- _ASSIGNMENT_: What lines in the records below mention "состоит"? List them all.

- _RECORDS FOR THIS TASK_:
========================================================================
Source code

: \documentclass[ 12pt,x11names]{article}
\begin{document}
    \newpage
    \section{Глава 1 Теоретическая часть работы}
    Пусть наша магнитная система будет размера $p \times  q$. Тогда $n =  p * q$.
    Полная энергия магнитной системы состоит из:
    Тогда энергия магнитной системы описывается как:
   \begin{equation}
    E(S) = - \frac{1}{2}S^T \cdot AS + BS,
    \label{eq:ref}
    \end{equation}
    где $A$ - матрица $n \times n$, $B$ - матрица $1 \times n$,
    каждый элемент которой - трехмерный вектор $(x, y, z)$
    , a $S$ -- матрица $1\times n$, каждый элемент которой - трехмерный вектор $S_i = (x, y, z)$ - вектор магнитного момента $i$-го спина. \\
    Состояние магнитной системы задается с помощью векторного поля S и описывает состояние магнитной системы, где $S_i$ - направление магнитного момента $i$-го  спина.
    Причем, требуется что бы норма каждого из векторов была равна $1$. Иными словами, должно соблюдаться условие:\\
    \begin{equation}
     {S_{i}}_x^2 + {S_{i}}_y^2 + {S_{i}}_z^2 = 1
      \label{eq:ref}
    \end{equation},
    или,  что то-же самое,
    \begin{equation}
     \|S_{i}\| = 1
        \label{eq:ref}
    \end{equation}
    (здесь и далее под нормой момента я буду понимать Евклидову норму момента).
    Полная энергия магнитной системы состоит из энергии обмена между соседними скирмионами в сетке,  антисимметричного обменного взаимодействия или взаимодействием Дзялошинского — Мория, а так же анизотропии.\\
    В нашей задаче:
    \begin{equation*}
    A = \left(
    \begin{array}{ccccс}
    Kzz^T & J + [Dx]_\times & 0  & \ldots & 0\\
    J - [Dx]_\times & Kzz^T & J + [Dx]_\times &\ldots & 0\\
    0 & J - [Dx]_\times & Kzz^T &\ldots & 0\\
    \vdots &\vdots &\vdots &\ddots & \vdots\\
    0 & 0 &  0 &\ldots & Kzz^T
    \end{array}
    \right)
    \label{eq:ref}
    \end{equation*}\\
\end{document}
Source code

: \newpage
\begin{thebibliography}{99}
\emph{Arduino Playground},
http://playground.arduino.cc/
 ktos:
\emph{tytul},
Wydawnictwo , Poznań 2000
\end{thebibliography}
========================================================================
- _SOLUTION_:
    Полная энергия магнитной системы состоит из:
    Полная энергия магнитной системы состоит из энергии обмена между соседними скирмионами в сетке,  антисимметричного обменного взаимодействия или взаимодействием Дзялошинского — Мория, а так же анизотропии.\\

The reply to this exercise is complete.